[EXTRACTED INFORMATION Boundary: Start]

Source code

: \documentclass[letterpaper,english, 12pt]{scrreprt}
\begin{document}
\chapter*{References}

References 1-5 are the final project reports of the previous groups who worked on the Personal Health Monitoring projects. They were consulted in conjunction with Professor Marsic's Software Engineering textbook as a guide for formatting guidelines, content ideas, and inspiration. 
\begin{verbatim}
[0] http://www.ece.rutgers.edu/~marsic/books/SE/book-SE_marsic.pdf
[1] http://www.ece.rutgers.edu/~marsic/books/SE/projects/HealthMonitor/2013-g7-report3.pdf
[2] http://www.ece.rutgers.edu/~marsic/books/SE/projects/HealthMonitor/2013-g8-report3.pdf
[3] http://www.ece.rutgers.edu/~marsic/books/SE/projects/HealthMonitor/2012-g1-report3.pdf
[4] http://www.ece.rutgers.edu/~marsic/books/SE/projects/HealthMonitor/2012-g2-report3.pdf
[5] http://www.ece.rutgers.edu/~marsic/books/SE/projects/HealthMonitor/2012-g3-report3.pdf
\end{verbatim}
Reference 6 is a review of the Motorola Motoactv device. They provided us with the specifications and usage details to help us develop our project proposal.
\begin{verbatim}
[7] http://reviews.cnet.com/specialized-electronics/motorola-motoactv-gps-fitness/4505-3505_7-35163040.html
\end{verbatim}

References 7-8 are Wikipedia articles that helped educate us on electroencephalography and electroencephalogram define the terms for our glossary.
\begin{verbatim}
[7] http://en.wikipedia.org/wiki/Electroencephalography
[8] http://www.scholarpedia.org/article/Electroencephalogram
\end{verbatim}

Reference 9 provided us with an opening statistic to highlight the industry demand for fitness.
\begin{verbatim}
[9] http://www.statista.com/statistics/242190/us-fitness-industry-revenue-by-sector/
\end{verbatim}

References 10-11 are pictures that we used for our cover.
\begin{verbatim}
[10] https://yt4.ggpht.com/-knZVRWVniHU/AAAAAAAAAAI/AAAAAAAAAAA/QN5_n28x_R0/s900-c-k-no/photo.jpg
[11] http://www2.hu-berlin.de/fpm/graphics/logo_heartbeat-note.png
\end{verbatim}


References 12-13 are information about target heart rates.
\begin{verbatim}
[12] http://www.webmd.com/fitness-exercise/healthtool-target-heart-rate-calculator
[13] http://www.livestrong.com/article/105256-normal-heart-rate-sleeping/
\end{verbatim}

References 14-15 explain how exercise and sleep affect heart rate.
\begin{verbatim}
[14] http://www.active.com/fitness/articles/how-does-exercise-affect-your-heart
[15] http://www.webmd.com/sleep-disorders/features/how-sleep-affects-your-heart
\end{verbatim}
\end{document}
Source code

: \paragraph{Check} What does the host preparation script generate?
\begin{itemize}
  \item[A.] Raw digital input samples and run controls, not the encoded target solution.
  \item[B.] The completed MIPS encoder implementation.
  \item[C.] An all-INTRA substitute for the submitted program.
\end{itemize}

[EXTRACTED INFORMATION Boundary: End]

YOUR ASSIGNMENT — Repeat, with no changes, each line from the one with "References 10-11 are" to the end of the listing, including both ends and nothing else.

RESPONSE TO THE EXERCISE —
References 10-11 are pictures that we used for our cover.
\begin{verbatim}
[10] https://yt4.ggpht.com/-knZVRWVniHU/AAAAAAAAAAI/AAAAAAAAAAA/QN5_n28x_R0/s900-c-k-no/photo.jpg
[11] http://www2.hu-berlin.de/fpm/graphics/logo_heartbeat-note.png
\end{verbatim}


References 12-13 are information about target heart rates.
\begin{verbatim}
[12] http://www.webmd.com/fitness-exercise/healthtool-target-heart-rate-calculator
[13] http://www.livestrong.com/article/105256-normal-heart-rate-sleeping/
\end{verbatim}

References 14-15 explain how exercise and sleep affect heart rate.
\begin{verbatim}
[14] http://www.active.com/fitness/articles/how-does-exercise-affect-your-heart
[15] http://www.webmd.com/sleep-disorders/features/how-sleep-affects-your-heart
\end{verbatim}
\end{document}
Source code

: \paragraph{Check} What does the host preparation script generate?
\begin{itemize}
  \item[A.] Raw digital input samples and run controls, not the encoded target solution.
  \item[B.] The completed MIPS encoder implementation.
  \item[C.] An all-INTRA substitute for the submitted program.
\end{itemize}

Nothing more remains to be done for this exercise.